(Stored data entries)
....

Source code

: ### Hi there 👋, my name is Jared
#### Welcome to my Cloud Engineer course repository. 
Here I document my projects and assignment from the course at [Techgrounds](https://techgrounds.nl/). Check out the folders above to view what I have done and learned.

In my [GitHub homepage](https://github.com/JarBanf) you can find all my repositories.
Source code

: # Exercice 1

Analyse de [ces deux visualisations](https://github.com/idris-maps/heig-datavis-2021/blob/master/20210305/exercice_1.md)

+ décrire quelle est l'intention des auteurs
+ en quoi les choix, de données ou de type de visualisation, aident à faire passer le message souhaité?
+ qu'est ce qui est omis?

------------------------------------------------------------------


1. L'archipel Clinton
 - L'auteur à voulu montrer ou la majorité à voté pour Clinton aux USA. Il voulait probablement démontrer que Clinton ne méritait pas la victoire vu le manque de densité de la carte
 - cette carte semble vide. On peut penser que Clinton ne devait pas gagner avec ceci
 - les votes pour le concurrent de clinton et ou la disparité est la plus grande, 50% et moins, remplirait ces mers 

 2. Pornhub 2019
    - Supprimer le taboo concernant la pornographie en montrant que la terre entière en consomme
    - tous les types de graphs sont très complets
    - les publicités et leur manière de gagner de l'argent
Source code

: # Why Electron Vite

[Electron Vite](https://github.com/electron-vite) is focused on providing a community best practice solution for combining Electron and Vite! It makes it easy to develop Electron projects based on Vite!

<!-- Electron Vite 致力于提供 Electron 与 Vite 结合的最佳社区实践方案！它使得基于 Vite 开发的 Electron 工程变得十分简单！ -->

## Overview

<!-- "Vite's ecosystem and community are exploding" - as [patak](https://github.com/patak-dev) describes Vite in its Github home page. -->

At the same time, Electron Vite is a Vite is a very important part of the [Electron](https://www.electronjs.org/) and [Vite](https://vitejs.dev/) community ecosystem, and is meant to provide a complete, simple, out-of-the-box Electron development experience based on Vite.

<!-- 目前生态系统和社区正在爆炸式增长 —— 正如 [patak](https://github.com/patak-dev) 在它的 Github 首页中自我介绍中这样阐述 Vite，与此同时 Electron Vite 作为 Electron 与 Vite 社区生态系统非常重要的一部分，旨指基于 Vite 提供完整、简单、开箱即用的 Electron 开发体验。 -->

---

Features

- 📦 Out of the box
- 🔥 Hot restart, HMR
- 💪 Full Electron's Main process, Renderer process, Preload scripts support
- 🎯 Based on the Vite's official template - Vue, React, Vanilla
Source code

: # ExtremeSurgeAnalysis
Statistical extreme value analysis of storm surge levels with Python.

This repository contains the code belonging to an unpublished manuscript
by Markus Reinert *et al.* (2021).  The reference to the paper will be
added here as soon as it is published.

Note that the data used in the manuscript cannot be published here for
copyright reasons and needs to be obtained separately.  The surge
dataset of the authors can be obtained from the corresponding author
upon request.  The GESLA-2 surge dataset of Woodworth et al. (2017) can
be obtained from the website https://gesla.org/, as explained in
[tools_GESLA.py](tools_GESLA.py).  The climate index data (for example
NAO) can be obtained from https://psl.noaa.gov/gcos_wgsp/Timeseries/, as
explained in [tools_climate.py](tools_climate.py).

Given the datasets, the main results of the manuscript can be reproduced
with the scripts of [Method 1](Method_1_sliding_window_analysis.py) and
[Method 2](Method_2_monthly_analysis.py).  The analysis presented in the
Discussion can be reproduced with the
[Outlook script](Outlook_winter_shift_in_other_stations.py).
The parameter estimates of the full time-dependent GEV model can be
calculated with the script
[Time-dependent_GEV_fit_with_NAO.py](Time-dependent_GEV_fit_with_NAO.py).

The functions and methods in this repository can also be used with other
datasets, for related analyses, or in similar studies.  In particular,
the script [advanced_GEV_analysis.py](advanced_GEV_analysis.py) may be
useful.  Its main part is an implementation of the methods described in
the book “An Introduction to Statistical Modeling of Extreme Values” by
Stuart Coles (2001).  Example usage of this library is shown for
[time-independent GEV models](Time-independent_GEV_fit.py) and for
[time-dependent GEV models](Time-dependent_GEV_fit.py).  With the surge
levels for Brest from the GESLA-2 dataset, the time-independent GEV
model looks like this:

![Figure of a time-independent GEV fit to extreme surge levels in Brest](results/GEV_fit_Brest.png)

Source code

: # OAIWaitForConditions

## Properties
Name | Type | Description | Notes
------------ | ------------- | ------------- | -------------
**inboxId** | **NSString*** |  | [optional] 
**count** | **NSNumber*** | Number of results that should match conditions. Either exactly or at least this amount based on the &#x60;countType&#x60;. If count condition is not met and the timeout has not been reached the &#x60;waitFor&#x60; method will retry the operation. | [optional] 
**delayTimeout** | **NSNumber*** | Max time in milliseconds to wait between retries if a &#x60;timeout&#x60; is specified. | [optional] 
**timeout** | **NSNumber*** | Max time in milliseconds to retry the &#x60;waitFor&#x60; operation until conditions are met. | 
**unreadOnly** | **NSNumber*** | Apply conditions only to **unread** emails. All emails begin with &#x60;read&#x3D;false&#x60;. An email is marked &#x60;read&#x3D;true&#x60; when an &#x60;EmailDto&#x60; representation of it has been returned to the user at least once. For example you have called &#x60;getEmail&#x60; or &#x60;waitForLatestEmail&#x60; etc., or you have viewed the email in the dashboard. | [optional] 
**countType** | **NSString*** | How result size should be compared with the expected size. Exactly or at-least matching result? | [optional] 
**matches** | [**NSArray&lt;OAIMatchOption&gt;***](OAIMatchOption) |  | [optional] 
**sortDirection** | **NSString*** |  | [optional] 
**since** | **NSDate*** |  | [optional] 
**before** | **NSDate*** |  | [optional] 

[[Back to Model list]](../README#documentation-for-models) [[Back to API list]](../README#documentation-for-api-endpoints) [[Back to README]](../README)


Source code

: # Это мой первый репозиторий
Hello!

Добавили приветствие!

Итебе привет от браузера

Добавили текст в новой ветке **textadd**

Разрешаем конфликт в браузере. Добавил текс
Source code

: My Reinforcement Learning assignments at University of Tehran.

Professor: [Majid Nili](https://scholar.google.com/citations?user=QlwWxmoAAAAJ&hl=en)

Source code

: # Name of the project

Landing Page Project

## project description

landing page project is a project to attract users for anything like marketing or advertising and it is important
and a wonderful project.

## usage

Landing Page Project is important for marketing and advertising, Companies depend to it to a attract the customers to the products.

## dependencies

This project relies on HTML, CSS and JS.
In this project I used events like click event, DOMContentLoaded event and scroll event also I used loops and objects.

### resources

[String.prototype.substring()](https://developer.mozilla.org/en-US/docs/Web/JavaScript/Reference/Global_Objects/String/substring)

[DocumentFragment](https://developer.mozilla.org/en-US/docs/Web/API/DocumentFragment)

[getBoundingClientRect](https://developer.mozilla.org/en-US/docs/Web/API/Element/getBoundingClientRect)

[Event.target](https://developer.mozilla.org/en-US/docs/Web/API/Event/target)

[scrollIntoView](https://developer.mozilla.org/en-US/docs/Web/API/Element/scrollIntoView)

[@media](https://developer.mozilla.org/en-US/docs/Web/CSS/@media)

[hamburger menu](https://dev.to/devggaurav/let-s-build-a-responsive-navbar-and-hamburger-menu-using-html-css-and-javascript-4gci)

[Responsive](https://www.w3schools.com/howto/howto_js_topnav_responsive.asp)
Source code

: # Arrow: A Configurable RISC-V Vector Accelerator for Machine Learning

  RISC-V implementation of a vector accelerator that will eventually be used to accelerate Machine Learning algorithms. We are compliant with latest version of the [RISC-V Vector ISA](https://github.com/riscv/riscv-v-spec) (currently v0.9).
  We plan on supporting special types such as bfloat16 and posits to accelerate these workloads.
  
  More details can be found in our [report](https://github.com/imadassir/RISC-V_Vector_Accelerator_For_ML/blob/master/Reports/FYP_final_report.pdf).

....

- Problem requirements -
Could you write out, exactly as they stand, only the lines above that begin at the line with "- 🔥 Hot restart, HMR" and stop after the line with "NAO) can be"?

- Exercise solution -
- 🔥 Hot restart, HMR
- 💪 Full Electron's Main process, Renderer process, Preload scripts support
- 🎯 Based on the Vite's official template - Vue, React, Vanilla
Source code

: # ExtremeSurgeAnalysis
Statistical extreme value analysis of storm surge levels with Python.

This repository contains the code belonging to an unpublished manuscript
by Markus Reinert *et al.* (2021).  The reference to the paper will be
added here as soon as it is published.

Note that the data used in the manuscript cannot be published here for
copyright reasons and needs to be obtained separately.  The surge
dataset of the authors can be obtained from the corresponding author
upon request.  The GESLA-2 surge dataset of Woodworth et al. (2017) can
be obtained from the website https://gesla.org/, as explained in
[tools_GESLA.py](tools_GESLA.py).  The climate index data (for example
NAO) can be obtained from https://psl.noaa.gov/gcos_wgsp/Timeseries/, as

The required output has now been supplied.